(Records drawn from a dataset)
╭──

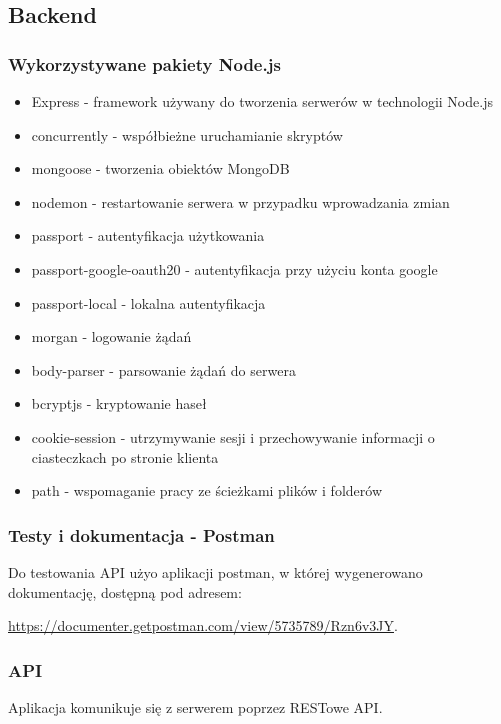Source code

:\documentclass{sprawozdanie-agh}
\begin{document}
		\subsection{Backend}
		\subsubsection{Wykorzystywane pakiety Node.js}
		\begin{itemize}
			\item Express - framework używany do tworzenia serwerów w technologii Node.js
			\item concurrently - współbieżne uruchamianie skryptów
			\item mongoose - tworzenia obiektów MongoDB  
			\item nodemon - restartowanie serwera w przypadku wprowadzania zmian
			\item passport - autentyfikacja użytkowania
			\item passport-google-oauth20 - autentyfikacja przy użyciu konta google
			\item passport-local - lokalna autentyfikacja 
			\item morgan - logowanie żądań 
			\item body-parser - parsowanie żądań do serwera 
			\item bcryptjs - kryptowanie haseł
			\item cookie-session - utrzymywanie sesji i przechowywanie informacji o ciasteczkach po stronie klienta
			\item path - wspomaganie pracy ze ścieżkami plików i folderów	
		\end{itemize}
		\subsubsection{Testy i dokumentacja - Postman}
		Do testowania API użyo aplikacji postman, w której wygenerowano dokumentację, dostępną pod adresem:

		\href{https://documenter.getpostman.com/view/5735789/Rzn6v3JY}{		https://documenter.getpostman.com/view/5735789/Rzn6v3JY}.

		\subsubsection{API}

			Aplikacja komunikuje się z serwerem poprzez RESTowe API.
			
\end{document}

╰──

Every line that holds the word "żądań" should be copied from the records above.

			\item morgan - logowanie żądań 
			\item body-parser - parsowanie żądań do serwera 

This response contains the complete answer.